-- PROBLEM --
What you return must be the lines of the data that hold the word "browser".

-- DATA PROVIDED --
----
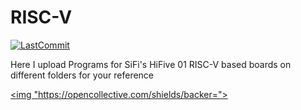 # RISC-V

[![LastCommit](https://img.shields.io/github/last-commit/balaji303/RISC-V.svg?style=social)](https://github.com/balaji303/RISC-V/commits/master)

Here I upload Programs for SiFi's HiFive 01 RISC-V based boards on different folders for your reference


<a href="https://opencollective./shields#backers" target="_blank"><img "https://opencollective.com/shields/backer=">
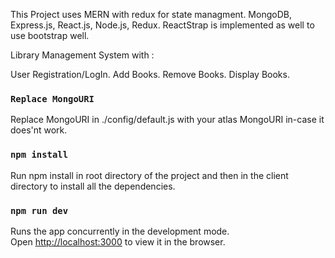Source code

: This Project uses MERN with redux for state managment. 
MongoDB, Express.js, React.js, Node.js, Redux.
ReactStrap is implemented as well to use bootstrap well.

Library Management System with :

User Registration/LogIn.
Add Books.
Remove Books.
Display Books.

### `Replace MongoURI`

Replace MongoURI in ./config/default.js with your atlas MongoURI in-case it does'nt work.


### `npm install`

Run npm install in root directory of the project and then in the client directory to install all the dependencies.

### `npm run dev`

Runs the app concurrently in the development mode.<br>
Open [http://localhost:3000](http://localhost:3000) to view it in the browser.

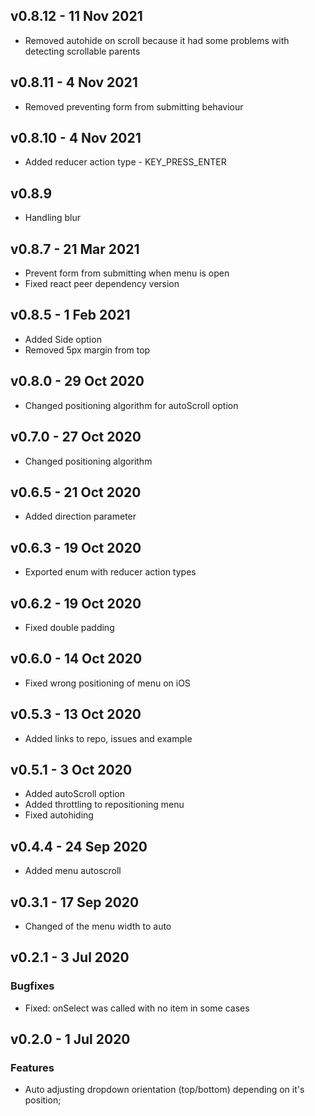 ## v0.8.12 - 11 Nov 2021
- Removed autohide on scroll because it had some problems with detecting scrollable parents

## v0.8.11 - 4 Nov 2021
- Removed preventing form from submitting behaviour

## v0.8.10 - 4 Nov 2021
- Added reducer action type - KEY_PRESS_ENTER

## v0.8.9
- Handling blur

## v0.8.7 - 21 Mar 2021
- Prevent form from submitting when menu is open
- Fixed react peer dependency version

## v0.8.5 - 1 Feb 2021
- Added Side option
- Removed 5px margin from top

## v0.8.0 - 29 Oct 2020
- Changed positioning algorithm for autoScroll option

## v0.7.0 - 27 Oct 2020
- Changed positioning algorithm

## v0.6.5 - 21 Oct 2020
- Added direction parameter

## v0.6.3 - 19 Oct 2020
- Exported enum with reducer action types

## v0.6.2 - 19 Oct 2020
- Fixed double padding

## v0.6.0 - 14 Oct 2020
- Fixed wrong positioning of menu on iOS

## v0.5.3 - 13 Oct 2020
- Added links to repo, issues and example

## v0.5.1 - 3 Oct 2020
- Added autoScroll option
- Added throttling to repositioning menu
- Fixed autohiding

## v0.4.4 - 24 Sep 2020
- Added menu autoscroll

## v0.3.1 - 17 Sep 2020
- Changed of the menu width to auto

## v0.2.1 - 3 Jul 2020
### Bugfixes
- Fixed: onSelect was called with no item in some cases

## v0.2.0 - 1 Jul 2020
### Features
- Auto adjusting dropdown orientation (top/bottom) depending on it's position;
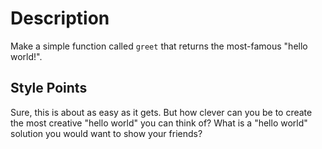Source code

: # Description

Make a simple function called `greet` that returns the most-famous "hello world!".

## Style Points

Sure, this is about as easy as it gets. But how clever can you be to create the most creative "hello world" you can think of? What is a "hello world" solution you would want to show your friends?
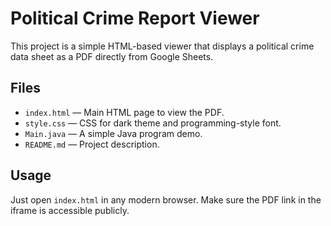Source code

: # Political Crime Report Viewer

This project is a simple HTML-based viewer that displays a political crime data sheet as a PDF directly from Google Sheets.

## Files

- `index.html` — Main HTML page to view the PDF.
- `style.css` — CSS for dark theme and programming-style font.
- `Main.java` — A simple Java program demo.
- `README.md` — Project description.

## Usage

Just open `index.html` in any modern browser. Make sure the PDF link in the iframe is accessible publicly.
----
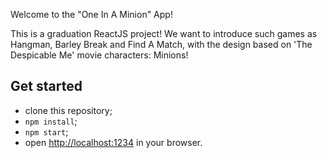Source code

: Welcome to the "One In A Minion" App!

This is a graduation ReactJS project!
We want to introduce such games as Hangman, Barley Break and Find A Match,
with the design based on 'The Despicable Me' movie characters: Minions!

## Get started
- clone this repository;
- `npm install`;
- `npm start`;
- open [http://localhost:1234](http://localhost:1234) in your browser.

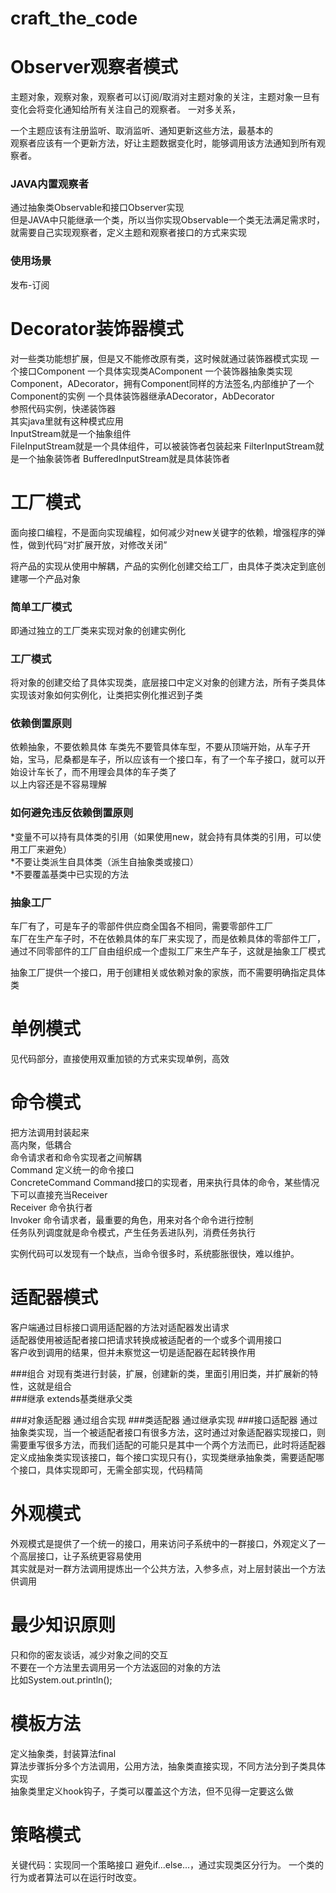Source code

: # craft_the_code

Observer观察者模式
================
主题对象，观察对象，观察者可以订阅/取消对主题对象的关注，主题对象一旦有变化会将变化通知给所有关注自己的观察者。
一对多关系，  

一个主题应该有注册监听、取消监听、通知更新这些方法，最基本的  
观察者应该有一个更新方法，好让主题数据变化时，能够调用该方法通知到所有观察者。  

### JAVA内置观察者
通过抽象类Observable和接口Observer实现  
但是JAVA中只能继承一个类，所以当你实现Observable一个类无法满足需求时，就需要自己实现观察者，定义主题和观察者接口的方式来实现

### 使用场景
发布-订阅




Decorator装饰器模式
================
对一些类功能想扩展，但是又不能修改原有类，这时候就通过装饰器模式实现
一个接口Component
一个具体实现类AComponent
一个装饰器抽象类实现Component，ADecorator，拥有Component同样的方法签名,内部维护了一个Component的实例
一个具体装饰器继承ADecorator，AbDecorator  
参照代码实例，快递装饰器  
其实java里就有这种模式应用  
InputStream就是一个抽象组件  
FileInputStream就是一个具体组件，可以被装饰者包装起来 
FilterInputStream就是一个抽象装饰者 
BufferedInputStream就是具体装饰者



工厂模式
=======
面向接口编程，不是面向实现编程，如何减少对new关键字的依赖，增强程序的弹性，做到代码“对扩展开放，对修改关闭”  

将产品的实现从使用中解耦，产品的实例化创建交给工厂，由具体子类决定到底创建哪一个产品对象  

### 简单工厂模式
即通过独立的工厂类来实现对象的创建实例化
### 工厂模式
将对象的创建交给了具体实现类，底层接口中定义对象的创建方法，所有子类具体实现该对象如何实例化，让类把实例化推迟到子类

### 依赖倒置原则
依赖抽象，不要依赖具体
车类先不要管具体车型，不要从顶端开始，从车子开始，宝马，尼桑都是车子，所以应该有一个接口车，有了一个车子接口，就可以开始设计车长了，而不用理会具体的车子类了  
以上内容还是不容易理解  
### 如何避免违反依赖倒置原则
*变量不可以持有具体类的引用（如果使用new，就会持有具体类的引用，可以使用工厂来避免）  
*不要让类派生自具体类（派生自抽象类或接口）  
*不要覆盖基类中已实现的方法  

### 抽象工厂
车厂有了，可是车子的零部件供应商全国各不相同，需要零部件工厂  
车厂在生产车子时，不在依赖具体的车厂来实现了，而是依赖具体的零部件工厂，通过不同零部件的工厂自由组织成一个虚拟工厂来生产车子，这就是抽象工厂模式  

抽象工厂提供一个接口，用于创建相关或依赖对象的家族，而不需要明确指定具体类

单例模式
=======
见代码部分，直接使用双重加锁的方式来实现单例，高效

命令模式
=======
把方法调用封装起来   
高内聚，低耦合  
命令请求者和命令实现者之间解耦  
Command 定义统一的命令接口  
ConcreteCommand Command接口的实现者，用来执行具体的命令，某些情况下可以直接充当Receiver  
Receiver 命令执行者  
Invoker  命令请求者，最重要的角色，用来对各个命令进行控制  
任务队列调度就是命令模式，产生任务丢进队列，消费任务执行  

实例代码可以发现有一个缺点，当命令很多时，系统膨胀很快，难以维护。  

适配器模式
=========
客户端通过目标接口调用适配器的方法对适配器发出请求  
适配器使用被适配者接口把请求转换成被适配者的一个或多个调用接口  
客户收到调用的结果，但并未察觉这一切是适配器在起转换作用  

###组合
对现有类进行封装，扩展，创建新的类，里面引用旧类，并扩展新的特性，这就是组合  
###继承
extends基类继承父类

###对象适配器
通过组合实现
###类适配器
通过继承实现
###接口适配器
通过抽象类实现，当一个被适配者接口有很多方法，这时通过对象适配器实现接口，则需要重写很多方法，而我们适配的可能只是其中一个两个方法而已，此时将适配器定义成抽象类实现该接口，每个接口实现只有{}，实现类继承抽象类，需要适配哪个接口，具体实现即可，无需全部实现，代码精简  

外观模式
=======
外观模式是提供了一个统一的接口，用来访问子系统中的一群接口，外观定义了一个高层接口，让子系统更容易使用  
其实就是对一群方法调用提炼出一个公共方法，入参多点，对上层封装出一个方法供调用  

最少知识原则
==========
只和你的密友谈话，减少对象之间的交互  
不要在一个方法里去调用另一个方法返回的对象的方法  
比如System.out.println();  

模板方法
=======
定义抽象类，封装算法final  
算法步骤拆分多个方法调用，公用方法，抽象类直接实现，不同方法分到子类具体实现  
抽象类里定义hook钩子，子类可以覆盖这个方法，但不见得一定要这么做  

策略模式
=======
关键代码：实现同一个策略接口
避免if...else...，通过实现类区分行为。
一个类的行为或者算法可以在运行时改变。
----
-- YOUR RESPONSE --
Open [http://localhost:3000](http://localhost:3000) to view it in the browser.
Just open `index.html` in any modern browser. Make sure the PDF link in the iframe is accessible publicly.
- open [http://localhost:1234](http://localhost:1234) in your browser.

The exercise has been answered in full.